Hey guys, quick couple of mount questions. First, I shot a nice drake pintail this past weekend, fully colored and one of the biggest ducks i've seen. I was thinking about mounting it, but since i don't shoot many of them, I am curious as to what are the tell tale signs of a mount-worthy pintail. The other question i had is about a good taxidermist in the area. I have a good one back in Minnesota, but he hasn't done too many pintails and I would like someone who had worked with these birds a bit more. Also, i know that their pini feather isn't matured up in these parts and read somewhere that a crow feather is what is used to sub. in place. Is that common? Thanks for the help guys.


----------



## feathersandpoo (Oct 23, 2009)

Id say mount him! Who knows when you will get another. :beer:


----------



## Bucky Goldstein (Jun 23, 2007)

I think whether a bird is mount worthy is entirely up to you.

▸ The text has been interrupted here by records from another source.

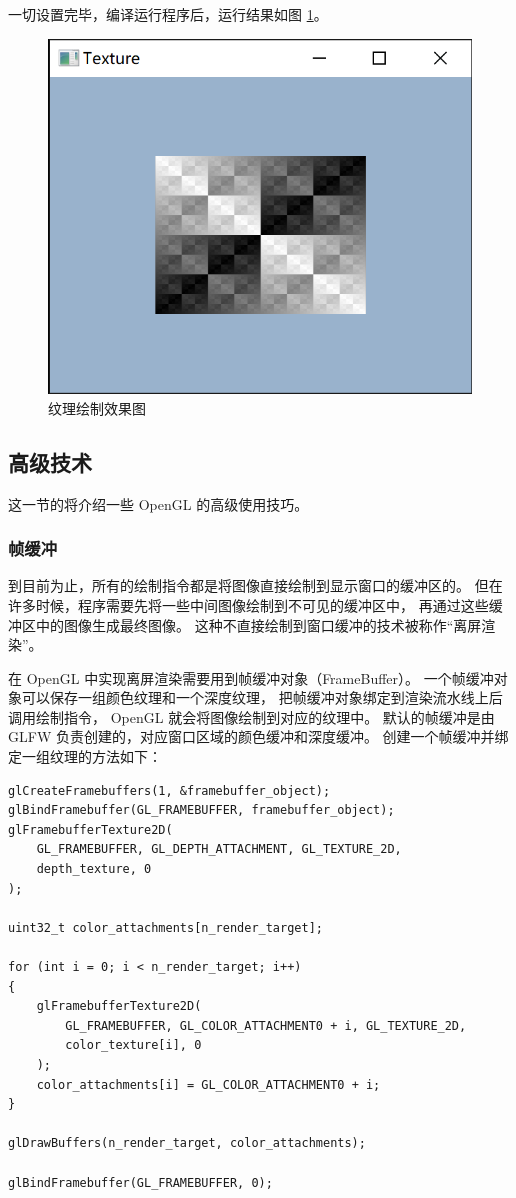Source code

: \documentclass[fontset=windows]{ctexart}
\begin{document}
一切设置完毕，编译运行程序后，运行结果如图 \ref{fig-gl:texture-rendered}。

\begin{figure}[htbp]
\centering
\includegraphics[width=0.5\linewidth]{imgs/sec 5.2/texture.png}
\caption{纹理绘制效果图}
\label{fig-gl:texture-rendered}
\end{figure}

\subsection{高级技术}

这一节的将介绍一些 OpenGL 的高级使用技巧。

\subsubsection{帧缓冲}

到目前为止，所有的绘制指令都是将图像直接绘制到显示窗口的缓冲区的。
但在许多时候，程序需要先将一些中间图像绘制到不可见的缓冲区中，
再通过这些缓冲区中的图像生成最终图像。
这种不直接绘制到窗口缓冲的技术被称作“离屏渲染”。

在 OpenGL 中实现离屏渲染需要用到帧缓冲对象（FrameBuffer）。
一个帧缓冲对象可以保存一组颜色纹理和一个深度纹理，
把帧缓冲对象绑定到渲染流水线上后调用绘制指令，
OpenGL 就会将图像绘制到对应的纹理中。
默认的帧缓冲是由 GLFW 负责创建的，对应窗口区域的颜色缓冲和深度缓冲。
创建一个帧缓冲并绑定一组纹理的方法如下：

\begin{lstlisting}
glCreateFramebuffers(1, &framebuffer_object);
glBindFramebuffer(GL_FRAMEBUFFER, framebuffer_object);
glFramebufferTexture2D(
    GL_FRAMEBUFFER, GL_DEPTH_ATTACHMENT, GL_TEXTURE_2D, 
    depth_texture, 0
);

uint32_t color_attachments[n_render_target];

for (int i = 0; i < n_render_target; i++)
{
    glFramebufferTexture2D(
        GL_FRAMEBUFFER, GL_COLOR_ATTACHMENT0 + i, GL_TEXTURE_2D,
        color_texture[i], 0
    );
    color_attachments[i] = GL_COLOR_ATTACHMENT0 + i;
}

glDrawBuffers(n_render_target, color_attachments);

glBindFramebuffer(GL_FRAMEBUFFER, 0);
\end{lstlisting}
\end{document}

If you like the bird and want to put it on the wall, have at it.


----------



## teamshakeandbake (Oct 14, 2008)

i say if you want to shoot another pintail come to south dakota....wayyyy too many around right now


----------



## tikkat3 (Jun 27, 2006)

They're also everywhere in ND this year our group has shot several drakes that almost made the wall really would like to get one with a good sprig though by all means I would mount it one of the prettiest ducks! post up some pics


----------



## Rick Acker (Sep 26, 2002)

Probably "pin feathery". Are the scap feathers black like on this bird here? I'm assuming they are brown rather than black. How about the head? Is it solid brown? Solid silver side pockets? Those are all things to look for. Here's a Texas bird that I put together for a guy.


----------



## Wildcat (Oct 26, 2009)

Beautiful work Rick.

We very rarely see anything like that up here.


----------



## TheDrake (Apr 20, 2009)

Defiantly throw him on the wall.
I know as soon as I get my first Pintail drake it's most defiantly going on the wall.


----------



## ndducknut (Nov 24, 2008)

Thanks guys.


----------



## fsbirdhouse (Mar 21, 2009)

Great job on the Bull Sprig.
Is the greenery in the background something you got from a craft store, or the real thing you dried and sealed yourself?


----------



## M2Deuce (Oct 17, 2009)

Mount It! i'm getting a very nice mature canvasback mounted i shot last week, and now this morning shot a huge banded northern green head so he is also in the freezer! i have a friend thats getting into taxidermy so he does mine for $125 a bird! had him do a drake widgeon and a deadmount of two roosters on a fencepost last year and they look great!


----------



## teamducker (Mar 19, 2009)

curiousity.... sprig?? shot pintails before never heard of that...


----------



## pinfeather (Nov 3, 2007)

Hey Rick....I have a bull sprig at my brother in laws(he plays with a little taxidermy for a hobby) the sprig is only about 3" long, did I hear someone say you could make them longer with a crow feather? That is the longest sprig I have shot....Thanks.. :beer:


----------



## trey5150 (Oct 10, 2009)

I got a female common merganser. I have never got one before. Are These really rare? is it mount worthy?


----------